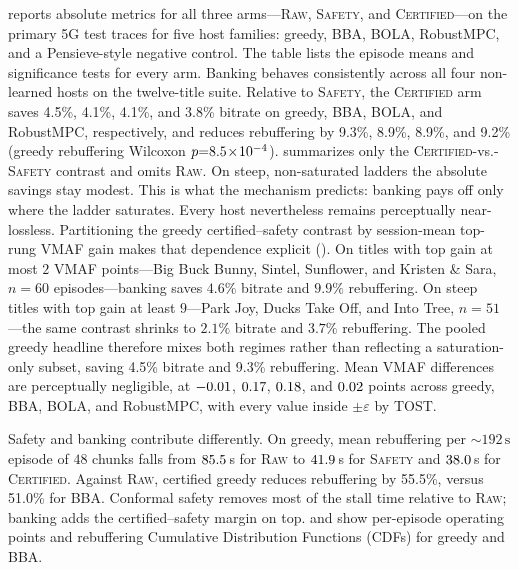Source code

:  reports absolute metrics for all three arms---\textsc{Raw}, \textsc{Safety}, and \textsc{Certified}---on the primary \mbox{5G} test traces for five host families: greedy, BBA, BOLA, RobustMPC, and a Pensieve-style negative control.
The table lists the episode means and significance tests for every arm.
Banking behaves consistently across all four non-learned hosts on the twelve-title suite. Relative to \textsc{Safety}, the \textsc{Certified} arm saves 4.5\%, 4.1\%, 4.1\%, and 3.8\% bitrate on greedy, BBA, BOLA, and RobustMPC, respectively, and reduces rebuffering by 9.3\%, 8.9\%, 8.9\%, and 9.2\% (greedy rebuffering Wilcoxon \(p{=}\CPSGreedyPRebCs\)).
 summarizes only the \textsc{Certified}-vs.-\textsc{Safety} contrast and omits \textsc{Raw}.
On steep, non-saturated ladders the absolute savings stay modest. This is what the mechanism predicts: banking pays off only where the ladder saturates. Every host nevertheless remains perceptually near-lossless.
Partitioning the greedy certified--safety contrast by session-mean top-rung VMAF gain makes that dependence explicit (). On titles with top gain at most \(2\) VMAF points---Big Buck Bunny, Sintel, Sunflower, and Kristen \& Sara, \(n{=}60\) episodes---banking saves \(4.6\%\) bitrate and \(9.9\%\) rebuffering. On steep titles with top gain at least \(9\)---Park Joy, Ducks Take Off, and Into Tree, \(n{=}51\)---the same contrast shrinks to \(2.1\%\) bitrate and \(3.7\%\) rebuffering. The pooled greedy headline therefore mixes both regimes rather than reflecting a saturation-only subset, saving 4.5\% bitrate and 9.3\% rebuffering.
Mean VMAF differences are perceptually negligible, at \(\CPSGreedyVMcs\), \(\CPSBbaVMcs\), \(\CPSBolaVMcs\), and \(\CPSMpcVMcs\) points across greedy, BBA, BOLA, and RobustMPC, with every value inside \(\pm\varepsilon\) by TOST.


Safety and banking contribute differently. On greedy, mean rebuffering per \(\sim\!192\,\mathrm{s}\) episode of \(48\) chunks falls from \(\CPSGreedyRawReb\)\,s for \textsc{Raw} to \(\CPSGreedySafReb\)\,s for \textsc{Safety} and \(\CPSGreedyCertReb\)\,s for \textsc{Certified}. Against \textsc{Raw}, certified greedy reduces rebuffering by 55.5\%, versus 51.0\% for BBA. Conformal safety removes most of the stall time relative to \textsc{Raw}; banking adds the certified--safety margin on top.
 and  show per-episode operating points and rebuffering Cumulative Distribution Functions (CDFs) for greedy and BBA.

__________

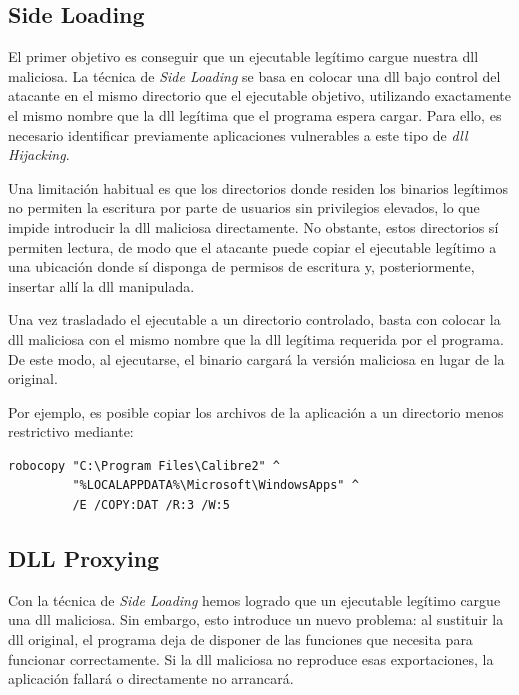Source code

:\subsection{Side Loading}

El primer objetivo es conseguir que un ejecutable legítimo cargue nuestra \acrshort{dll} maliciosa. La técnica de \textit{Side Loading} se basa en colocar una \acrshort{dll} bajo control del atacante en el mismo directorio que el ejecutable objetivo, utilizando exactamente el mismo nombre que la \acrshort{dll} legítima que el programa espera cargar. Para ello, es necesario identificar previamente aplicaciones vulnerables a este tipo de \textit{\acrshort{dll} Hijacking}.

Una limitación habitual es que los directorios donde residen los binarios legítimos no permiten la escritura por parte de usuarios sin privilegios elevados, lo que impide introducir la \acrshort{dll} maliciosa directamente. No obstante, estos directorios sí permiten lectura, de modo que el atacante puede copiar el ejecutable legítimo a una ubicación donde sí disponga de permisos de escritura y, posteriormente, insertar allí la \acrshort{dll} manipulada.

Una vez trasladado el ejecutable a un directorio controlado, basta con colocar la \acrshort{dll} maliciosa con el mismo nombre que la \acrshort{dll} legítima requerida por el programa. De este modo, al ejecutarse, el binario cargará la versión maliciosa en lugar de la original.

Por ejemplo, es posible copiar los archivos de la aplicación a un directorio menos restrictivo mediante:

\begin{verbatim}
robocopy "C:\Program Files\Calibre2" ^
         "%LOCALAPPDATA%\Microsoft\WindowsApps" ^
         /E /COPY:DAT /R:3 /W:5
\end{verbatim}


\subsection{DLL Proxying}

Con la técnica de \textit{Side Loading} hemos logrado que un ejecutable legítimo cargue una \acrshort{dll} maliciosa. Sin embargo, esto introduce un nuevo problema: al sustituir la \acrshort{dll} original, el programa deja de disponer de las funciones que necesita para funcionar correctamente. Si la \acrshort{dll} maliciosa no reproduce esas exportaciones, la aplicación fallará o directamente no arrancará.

__________

(Goal of the exercise):
Check each line of the listing for "subsection", and copy the ones that hold it.

(Solution below):
:\subsection{Side Loading}
\subsection{DLL Proxying}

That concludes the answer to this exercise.